— Work to complete —
Copy the following data exactly and drop the pictures.

Source texts of formatted documents:
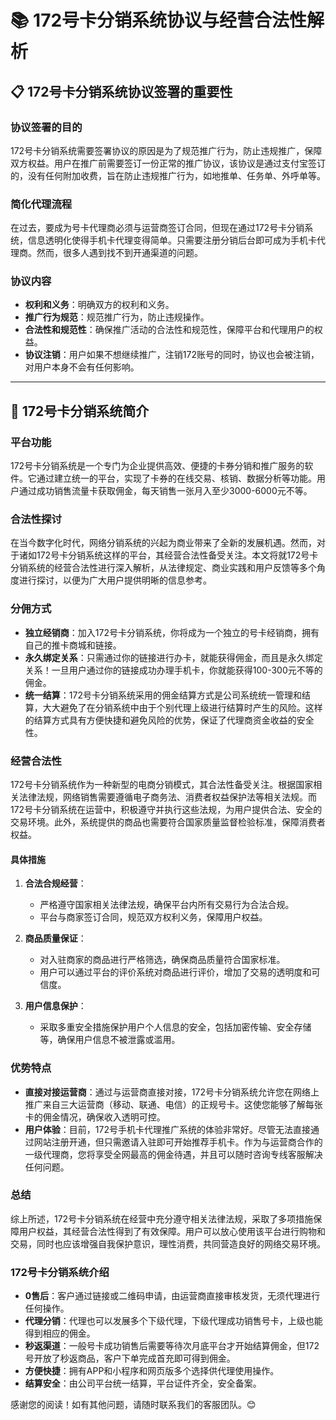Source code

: # 📚 172号卡分销系统协议与经营合法性解析

## 📋 172号卡分销系统协议签署的重要性

### 协议签署的目的
172号卡分销系统需要签署协议的原因是为了规范推广行为，防止违规推广，保障双方权益。用户在推广前需要签订一份正常的推广协议，该协议是通过支付宝签订的，没有任何附加收费，旨在防止违规推广行为，如地推单、任务单、外呼单等。

### 简化代理流程
在过去，要成为号卡代理商必须与运营商签订合同，但现在通过172号卡分销系统，信息透明化使得手机卡代理变得简单。只需要注册分销后台即可成为手机卡代理商。然而，很多人遇到找不到开通渠道的问题。

### 协议内容
- **权利和义务**：明确双方的权利和义务。
- **推广行为规范**：规范推广行为，防止违规操作。
- **合法性和规范性**：确保推广活动的合法性和规范性，保障平台和代理用户的权益。
- **协议注销**：用户如果不想继续推广，注销172账号的同时，协议也会被注销，对用户本身不会有任何影响。

---

## 💼 172号卡分销系统简介

### 平台功能
172号卡分销系统是一个专门为企业提供高效、便捷的卡券分销和推广服务的软件。它通过建立统一的平台，实现了卡券的在线交易、核销、数据分析等功能。用户通过成功销售流量卡获取佣金，每天销售一张月入至少3000-6000元不等。

### 合法性探讨
在当今数字化时代，网络分销系统的兴起为商业带来了全新的发展机遇。然而，对于诸如172号卡分销系统这样的平台，其经营合法性备受关注。本文将就172号卡分销系统的经营合法性进行深入解析，从法律规定、商业实践和用户反馈等多个角度进行探讨，以便为广大用户提供明晰的信息参考。

### 分佣方式
- **独立经销商**：加入172号卡分销系统，你将成为一个独立的号卡经销商，拥有自己的推卡商城和链接。
- **永久绑定关系**：只需通过你的链接进行办卡，就能获得佣金，而且是永久绑定关系！一旦用户通过你的链接成功办理手机卡，你就能获得100-300元不等的佣金。
- **统一结算**：172号卡分销系统采用的佣金结算方式是公司系统统一管理和结算，大大避免了在分销系统中由于个别代理上级进行结算时产生的风险。这样的结算方式具有方便快捷和避免风险的优势，保证了代理商资金收益的安全性。

### 经营合法性
172号卡分销系统作为一种新型的电商分销模式，其合法性备受关注。根据国家相关法律法规，网络销售需要遵循电子商务法、消费者权益保护法等相关法规。而172号卡分销系统在运营中，积极遵守并执行这些法规，为用户提供合法、安全的交易环境。此外，系统提供的商品也需要符合国家质量监督检验标准，保障消费者权益。

#### 具体措施
1. **合法合规经营**：
   - 严格遵守国家相关法律法规，确保平台内所有交易行为合法合规。
   - 平台与商家签订合同，规范双方权利义务，保障用户权益。

2. **商品质量保证**：
   - 对入驻商家的商品进行严格筛选，确保商品质量符合国家标准。
   - 用户可以通过平台的评价系统对商品进行评价，增加了交易的透明度和可信度。

3. **用户信息保护**：
   - 采取多重安全措施保护用户个人信息的安全，包括加密传输、安全存储等，确保用户信息不被泄露或滥用。

### 优势特点
- **直接对接运营商**：通过与运营商直接对接，172号卡分销系统允许您在网络上推广来自三大运营商（移动、联通、电信）的正规号卡。这使您能够了解每张卡的佣金情况，确保收入透明可控。
- **用户体验**：目前，172号手机卡代理推广系统的体验非常好。尽管无法直接通过网站注册开通，但只需邀请入驻即可开始推荐手机卡。作为与运营商合作的一级代理商，您将享受全网最高的佣金待遇，并且可以随时咨询专线客服解决任何问题。

### 总结
综上所述，172号卡分销系统在经营中充分遵守相关法律法规，采取了多项措施保障用户权益，其经营合法性得到了有效保障。用户可以放心使用该平台进行购物和交易，同时也应该增强自我保护意识，理性消费，共同营造良好的网络交易环境。

### 172号卡分销系统介绍
- **0售后**：客户通过链接或二维码申请，由运营商直接审核发货，无须代理进行任何操作。
- **代理分销**：代理也可以发展多个下级代理，下级代理成功销售号卡，上级也能得到相应的佣金。
- **秒返渠道**：一般号卡成功销售后需要等待次月底平台才开始结算佣金，但172号开放了秒返商品，客户下单完成首充即可得到佣金。
- **方便快捷**：拥有APP和小程序和网页版多个选择供代理使用操作。
- **结算安全**：由公司平台统一结算，平台证件齐全，安全备案。

感谢您的阅读！如有其他问题，请随时联系我们的客服团队。😊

— Exercise solution —
Source code

: # 📚 172号卡分销系统协议与经营合法性解析

## 📋 172号卡分销系统协议签署的重要性

### 协议签署的目的
172号卡分销系统需要签署协议的原因是为了规范推广行为，防止违规推广，保障双方权益。用户在推广前需要签订一份正常的推广协议，该协议是通过支付宝签订的，没有任何附加收费，旨在防止违规推广行为，如地推单、任务单、外呼单等。

### 简化代理流程
在过去，要成为号卡代理商必须与运营商签订合同，但现在通过172号卡分销系统，信息透明化使得手机卡代理变得简单。只需要注册分销后台即可成为手机卡代理商。然而，很多人遇到找不到开通渠道的问题。

### 协议内容
- **权利和义务**：明确双方的权利和义务。
- **推广行为规范**：规范推广行为，防止违规操作。
- **合法性和规范性**：确保推广活动的合法性和规范性，保障平台和代理用户的权益。
- **协议注销**：用户如果不想继续推广，注销172账号的同时，协议也会被注销，对用户本身不会有任何影响。

---

## 💼 172号卡分销系统简介

### 平台功能
172号卡分销系统是一个专门为企业提供高效、便捷的卡券分销和推广服务的软件。它通过建立统一的平台，实现了卡券的在线交易、核销、数据分析等功能。用户通过成功销售流量卡获取佣金，每天销售一张月入至少3000-6000元不等。

### 合法性探讨
在当今数字化时代，网络分销系统的兴起为商业带来了全新的发展机遇。然而，对于诸如172号卡分销系统这样的平台，其经营合法性备受关注。本文将就172号卡分销系统的经营合法性进行深入解析，从法律规定、商业实践和用户反馈等多个角度进行探讨，以便为广大用户提供明晰的信息参考。

### 分佣方式
- **独立经销商**：加入172号卡分销系统，你将成为一个独立的号卡经销商，拥有自己的推卡商城和链接。
- **永久绑定关系**：只需通过你的链接进行办卡，就能获得佣金，而且是永久绑定关系！一旦用户通过你的链接成功办理手机卡，你就能获得100-300元不等的佣金。
- **统一结算**：172号卡分销系统采用的佣金结算方式是公司系统统一管理和结算，大大避免了在分销系统中由于个别代理上级进行结算时产生的风险。这样的结算方式具有方便快捷和避免风险的优势，保证了代理商资金收益的安全性。

### 经营合法性
172号卡分销系统作为一种新型的电商分销模式，其合法性备受关注。根据国家相关法律法规，网络销售需要遵循电子商务法、消费者权益保护法等相关法规。而172号卡分销系统在运营中，积极遵守并执行这些法规，为用户提供合法、安全的交易环境。此外，系统提供的商品也需要符合国家质量监督检验标准，保障消费者权益。

#### 具体措施
1. **合法合规经营**：
   - 严格遵守国家相关法律法规，确保平台内所有交易行为合法合规。
   - 平台与商家签订合同，规范双方权利义务，保障用户权益。

2. **商品质量保证**：
   - 对入驻商家的商品进行严格筛选，确保商品质量符合国家标准。
   - 用户可以通过平台的评价系统对商品进行评价，增加了交易的透明度和可信度。

3. **用户信息保护**：
   - 采取多重安全措施保护用户个人信息的安全，包括加密传输、安全存储等，确保用户信息不被泄露或滥用。

### 优势特点
- **直接对接运营商**：通过与运营商直接对接，172号卡分销系统允许您在网络上推广来自三大运营商（移动、联通、电信）的正规号卡。这使您能够了解每张卡的佣金情况，确保收入透明可控。
- **用户体验**：目前，172号手机卡代理推广系统的体验非常好。尽管无法直接通过网站注册开通，但只需邀请入驻即可开始推荐手机卡。作为与运营商合作的一级代理商，您将享受全网最高的佣金待遇，并且可以随时咨询专线客服解决任何问题。

### 总结
综上所述，172号卡分销系统在经营中充分遵守相关法律法规，采取了多项措施保障用户权益，其经营合法性得到了有效保障。用户可以放心使用该平台进行购物和交易，同时也应该增强自我保护意识，理性消费，共同营造良好的网络交易环境。

### 172号卡分销系统介绍
- **0售后**：客户通过链接或二维码申请，由运营商直接审核发货，无须代理进行任何操作。
- **代理分销**：代理也可以发展多个下级代理，下级代理成功销售号卡，上级也能得到相应的佣金。
- **秒返渠道**：一般号卡成功销售后需要等待次月底平台才开始结算佣金，但172号开放了秒返商品，客户下单完成首充即可得到佣金。
- **方便快捷**：拥有APP和小程序和网页版多个选择供代理使用操作。
- **结算安全**：由公司平台统一结算，平台证件齐全，安全备案。

感谢您的阅读！如有其他问题，请随时联系我们的客服团队。😊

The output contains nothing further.